Setting accuracy targets for short-term judgemental sales forecasting
Introduction
This research was motivated by an organisation that wished to implement a quality initiative throughout its production and inventory management. Like many companies, this organisation sought to encourage a quality culture in their operations by the setting of targets for a number of key measurable activities (Juran & Gryna, 1993). However, one important activity that presents special problems for such quality target-setting is short-term sales forecasting. This paper addresses this problem, using the company as a case study.
Benchmarking against industry leaders, and top performing companies in similar functional areas in other industries, is worthwhile for target-setting in many instances of total quality management (Hradesky, 1995). However, cross-company comparisons have not generally been relevant, nor feasible, in the area of setting forecasting quality goals. Company specific and company sensitive market issues often preclude this.
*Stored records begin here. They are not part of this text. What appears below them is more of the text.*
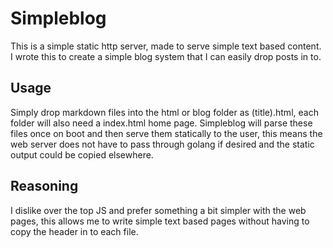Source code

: # Simpleblog

This is a simple static http server, made to serve simple text based content. I wrote this to create a simple blog system that I can easily drop posts in to.

## Usage

Simply drop markdown files into the html or blog folder as (title).html, each folder will also need a index.html home page.
Simpleblog will parse these files once on boot and then serve them statically to the user, this means the web server does not have to pass through golang if desired and the static output could be copied elsewhere.

## Reasoning

I dislike over the top JS and prefer something a bit simpler with the web pages, this allows me to write simple text based pages without having to copy the header in to each file.
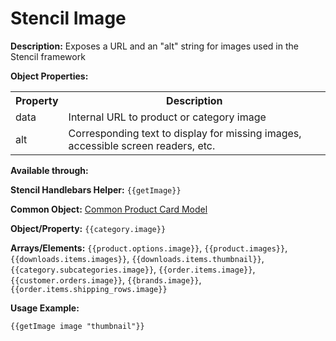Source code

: <h1>Stencil Image</h1>

<b>Description:</b> Exposes a URL and an "alt" string for images used in the Stencil framework

<b>Object Properties:</b>

<table>
  <tr>
    <th>Property</th>
    <th>Description</th>
  </tr>
  <tr>
    <td>data</td>
    <td>Internal URL to product or category image</td>
  </tr>
  <tr>
    <td>alt</td>
    <td>Corresponding text to display for missing images, accessible screen readers, etc.</td>
  </tr>
</table>

<b>Available through:</b> 

<b>Stencil Handlebars Helper:</b> `{{getImage}}`

<b>Common Object:</b> <a href="/stencil-docs/stencil-object-model-reference/stencil-objects/common-objects/common-product-card-model">Common Product Card Model</a> 

<b>Object/Property:</b> `{{category.image}}`

<b>Arrays/Elements:</b> `{{product.options.image}}`, `{{product.images}}`, `{{downloads.items.images}}`, `{{downloads.items.thumbnail}}`, `{{category.subcategories.image}}`, `{{order.items.image}}`, `{{customer.orders.image}}`, `{{brands.image}}`, `{{order.items.shipping_rows.image}}` 

<b> Usage Example: </b> 

`{{getImage image "thumbnail"}}`

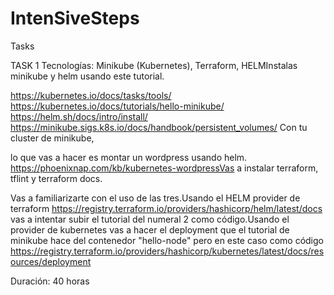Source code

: # IntenSiveSteps
Tasks

TASK 1
Tecnologías: Minikube (Kubernetes), Terraform, HELMInstalas minikube y helm usando este tutorial.

https://kubernetes.io/docs/tasks/tools/ 
https://kubernetes.io/docs/tutorials/hello-minikube/ 
https://helm.sh/docs/intro/install/ 
https://minikube.sigs.k8s.io/docs/handbook/persistent_volumes/ Con tu cluster de minikube, 

lo que vas a hacer es montar un wordpress usando helm.  https://phoenixnap.com/kb/kubernetes-wordpressVas a instalar terraform, tflint y terraform docs.

Vas a familiarizarte con el uso de las tres.Usando el HELM provider  de terraform  https://registry.terraform.io/providers/hashicorp/helm/latest/docs vas a intentar subir el tutorial del numeral 2 como código.Usando el provider de kubernetes vas a hacer el deployment que el tutorial de minikube hace del contenedor "hello-node"  pero en este caso como código  https://registry.terraform.io/providers/hashicorp/kubernetes/latest/docs/resources/deployment

Duración: 40 horas
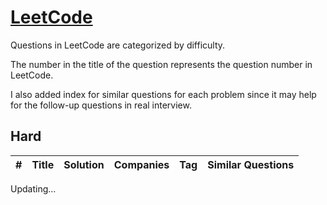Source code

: # [LeetCode](/LeetCode)
Questions in LeetCode are categorized by difficulty. 

The number in the title of the question represents the question number in LeetCode.

I also added index for similar questions for each problem since it may help for the follow-up questions in real interview.


## Hard
| # | Title | Solution | Companies | Tag | Similar Questions |
|---| ----- | -------- | --------- | --- | ----------------- |



Updating...
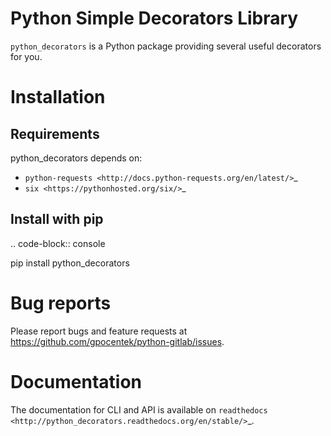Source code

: Python Simple Decorators Library
=============

``python_decorators`` is a Python package providing several useful decorators for you.


Installation
============

Requirements
------------

python_decorators depends on:

* `python-requests <http://docs.python-requests.org/en/latest/>`_
* `six <https://pythonhosted.org/six/>`_

Install with pip
----------------

.. code-block:: console

   pip install python_decorators

Bug reports
===========

Please report bugs and feature requests at
https://github.com/gpocentek/python-gitlab/issues.


Documentation
=============

The documentation for CLI and API is available on `readthedocs
<http://python_decorators.readthedocs.org/en/stable/>`_.
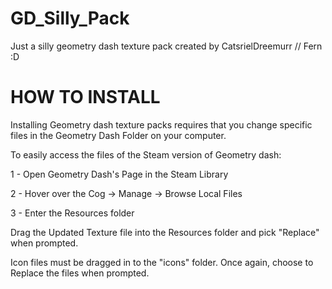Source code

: # GD_Silly_Pack
Just a silly geometry dash texture pack created by CatsrielDreemurr // Fern :D

# HOW TO INSTALL
Installing Geometry dash texture packs requires that you change specific files in the Geometry Dash Folder on your computer.

To easily access the files of the Steam version of Geometry dash:

1 - Open Geometry Dash's Page in the Steam Library

2 - Hover over the Cog -> Manage -> Browse Local Files

3 - Enter the Resources folder

Drag the Updated Texture file into the Resources folder and pick "Replace" when prompted.

Icon files must be dragged in to the "icons" folder. Once again, choose to Replace the files when prompted.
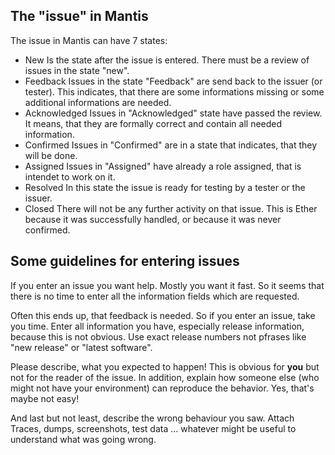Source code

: The "issue" in Mantis
---------------------

The issue in Mantis can have 7 states:

* New
  Is the state after the issue is entered. There must be a review of issues in the state "new".
* Feedback
  Issues in the state "Feedback" are send back to the issuer (or tester). This indicates, that there are some informations missing
  or some additional informations are needed.
* Acknowledged
  Issues in "Acknowledged" state have passed the review. It means, that they are formally correct and contain all needed information.
* Confirmed
  Issues in "Confirmed" are in a state that indicates, that they will be done.
* Assigned
  Issues in "Assigned" have already a role assigned, that is intendet to work on it.
* Resolved
  In this state the issue is ready for testing by a tester or the issuer.
* Closed
  There will not be any further activity on that issue. This is Ether because it was successfully handled, or because it was never 
  confirmed.

Some guidelines for entering issues
-----------------------------------

If you enter an issue you want help. Mostly you want it fast. So it seems that there is no time to enter all the information fields which are requested.

Often this ends up, that feedback is needed. So if you enter an issue, take you time. Enter all information you have, especially release information, because this is not obvious. Use exact release numbers not pfrases like "new release" or "latest software".

Please describe, what you expected to happen! This is obvious for __you__ but not for the reader of the issue. In addition, explain how someone else (who might not have your environment) can reproduce the behavior. Yes, that's maybe not easy!

And last but not least, describe the wrong behaviour you saw. Attach Traces, dumps, screenshots, test data ... whatever might be useful to understand what was going wrong.


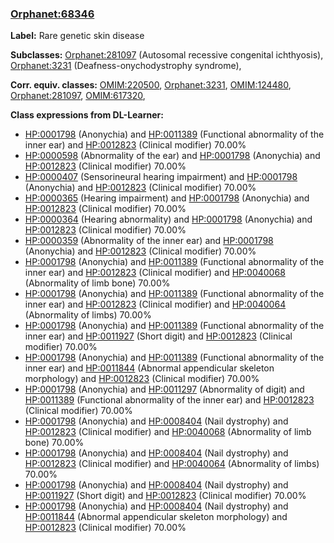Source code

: 
### [Orphanet:68346](http://www.orpha.net/ORDO/Orphanet_68346)
**Label:** Rare genetic skin disease

**Subclasses:** [Orphanet:281097](http://www.orpha.net/ORDO/Orphanet_281097) (Autosomal recessive congenital ichthyosis), [Orphanet:3231](http://www.orpha.net/ORDO/Orphanet_3231) (Deafness-onychodystrophy syndrome), 

**Corr. equiv. classes:** [OMIM:220500](http://purl.obolibrary.org/obo/OMIM_220500), [Orphanet:3231](http://www.orpha.net/ORDO/Orphanet_3231), [OMIM:124480](http://purl.obolibrary.org/obo/OMIM_124480), [Orphanet:281097](http://www.orpha.net/ORDO/Orphanet_281097), [OMIM:617320](http://purl.obolibrary.org/obo/OMIM_617320), 

**Class expressions from DL-Learner:**

- [HP:0001798](http://purl.obolibrary.org/obo/HP_0001798) (Anonychia) and [HP:0011389](http://purl.obolibrary.org/obo/HP_0011389) (Functional abnormality of the inner ear) and [HP:0012823](http://purl.obolibrary.org/obo/HP_0012823) (Clinical modifier) 70.00%
- [HP:0000598](http://purl.obolibrary.org/obo/HP_0000598) (Abnormality of the ear) and [HP:0001798](http://purl.obolibrary.org/obo/HP_0001798) (Anonychia) and [HP:0012823](http://purl.obolibrary.org/obo/HP_0012823) (Clinical modifier) 70.00%
- [HP:0000407](http://purl.obolibrary.org/obo/HP_0000407) (Sensorineural hearing impairment) and [HP:0001798](http://purl.obolibrary.org/obo/HP_0001798) (Anonychia) and [HP:0012823](http://purl.obolibrary.org/obo/HP_0012823) (Clinical modifier) 70.00%
- [HP:0000365](http://purl.obolibrary.org/obo/HP_0000365) (Hearing impairment) and [HP:0001798](http://purl.obolibrary.org/obo/HP_0001798) (Anonychia) and [HP:0012823](http://purl.obolibrary.org/obo/HP_0012823) (Clinical modifier) 70.00%
- [HP:0000364](http://purl.obolibrary.org/obo/HP_0000364) (Hearing abnormality) and [HP:0001798](http://purl.obolibrary.org/obo/HP_0001798) (Anonychia) and [HP:0012823](http://purl.obolibrary.org/obo/HP_0012823) (Clinical modifier) 70.00%
- [HP:0000359](http://purl.obolibrary.org/obo/HP_0000359) (Abnormality of the inner ear) and [HP:0001798](http://purl.obolibrary.org/obo/HP_0001798) (Anonychia) and [HP:0012823](http://purl.obolibrary.org/obo/HP_0012823) (Clinical modifier) 70.00%
- [HP:0001798](http://purl.obolibrary.org/obo/HP_0001798) (Anonychia) and [HP:0011389](http://purl.obolibrary.org/obo/HP_0011389) (Functional abnormality of the inner ear) and [HP:0012823](http://purl.obolibrary.org/obo/HP_0012823) (Clinical modifier) and [HP:0040068](http://purl.obolibrary.org/obo/HP_0040068) (Abnormality of limb bone) 70.00%
- [HP:0001798](http://purl.obolibrary.org/obo/HP_0001798) (Anonychia) and [HP:0011389](http://purl.obolibrary.org/obo/HP_0011389) (Functional abnormality of the inner ear) and [HP:0012823](http://purl.obolibrary.org/obo/HP_0012823) (Clinical modifier) and [HP:0040064](http://purl.obolibrary.org/obo/HP_0040064) (Abnormality of limbs) 70.00%
- [HP:0001798](http://purl.obolibrary.org/obo/HP_0001798) (Anonychia) and [HP:0011389](http://purl.obolibrary.org/obo/HP_0011389) (Functional abnormality of the inner ear) and [HP:0011927](http://purl.obolibrary.org/obo/HP_0011927) (Short digit) and [HP:0012823](http://purl.obolibrary.org/obo/HP_0012823) (Clinical modifier) 70.00%
- [HP:0001798](http://purl.obolibrary.org/obo/HP_0001798) (Anonychia) and [HP:0011389](http://purl.obolibrary.org/obo/HP_0011389) (Functional abnormality of the inner ear) and [HP:0011844](http://purl.obolibrary.org/obo/HP_0011844) (Abnormal appendicular skeleton morphology) and [HP:0012823](http://purl.obolibrary.org/obo/HP_0012823) (Clinical modifier) 70.00%
- [HP:0001798](http://purl.obolibrary.org/obo/HP_0001798) (Anonychia) and [HP:0011297](http://purl.obolibrary.org/obo/HP_0011297) (Abnormality of digit) and [HP:0011389](http://purl.obolibrary.org/obo/HP_0011389) (Functional abnormality of the inner ear) and [HP:0012823](http://purl.obolibrary.org/obo/HP_0012823) (Clinical modifier) 70.00%
- [HP:0001798](http://purl.obolibrary.org/obo/HP_0001798) (Anonychia) and [HP:0008404](http://purl.obolibrary.org/obo/HP_0008404) (Nail dystrophy) and [HP:0012823](http://purl.obolibrary.org/obo/HP_0012823) (Clinical modifier) and [HP:0040068](http://purl.obolibrary.org/obo/HP_0040068) (Abnormality of limb bone) 70.00%
- [HP:0001798](http://purl.obolibrary.org/obo/HP_0001798) (Anonychia) and [HP:0008404](http://purl.obolibrary.org/obo/HP_0008404) (Nail dystrophy) and [HP:0012823](http://purl.obolibrary.org/obo/HP_0012823) (Clinical modifier) and [HP:0040064](http://purl.obolibrary.org/obo/HP_0040064) (Abnormality of limbs) 70.00%
- [HP:0001798](http://purl.obolibrary.org/obo/HP_0001798) (Anonychia) and [HP:0008404](http://purl.obolibrary.org/obo/HP_0008404) (Nail dystrophy) and [HP:0011927](http://purl.obolibrary.org/obo/HP_0011927) (Short digit) and [HP:0012823](http://purl.obolibrary.org/obo/HP_0012823) (Clinical modifier) 70.00%
- [HP:0001798](http://purl.obolibrary.org/obo/HP_0001798) (Anonychia) and [HP:0008404](http://purl.obolibrary.org/obo/HP_0008404) (Nail dystrophy) and [HP:0011844](http://purl.obolibrary.org/obo/HP_0011844) (Abnormal appendicular skeleton morphology) and [HP:0012823](http://purl.obolibrary.org/obo/HP_0012823) (Clinical modifier) 70.00%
Furthermore, when we look at the research literature on forecasting, it is evident that the focus is more upon models than processes, and that the quality of a forecasting model tends to be judged by how it compares, in terms of accuracy, to a reasonable alternative statistical model. However, the value of such a comparison clearly depends on the quality of the benchmark model. Moreover, as research has shown that the fit of a model to historical data is not always a good guide to the post-sample accuracy of the model (Makridakis, 1986, Pant & Starbuck, 1990), forecasters have been advised to judge accuracy based on post-sample prediction error. Thus, we have seen many published studies deriving the post-sample forecast errors from a variety of statistical models (such as the M-Competition, Makridakis et al., 1982). However, to the extent that the process of most business forecasting in practice involves considerable well-informed judgemental adjustments to simple time series methods, or may indeed be mostly judgemental, this research is therefore quite limited for the task of quality target-setting.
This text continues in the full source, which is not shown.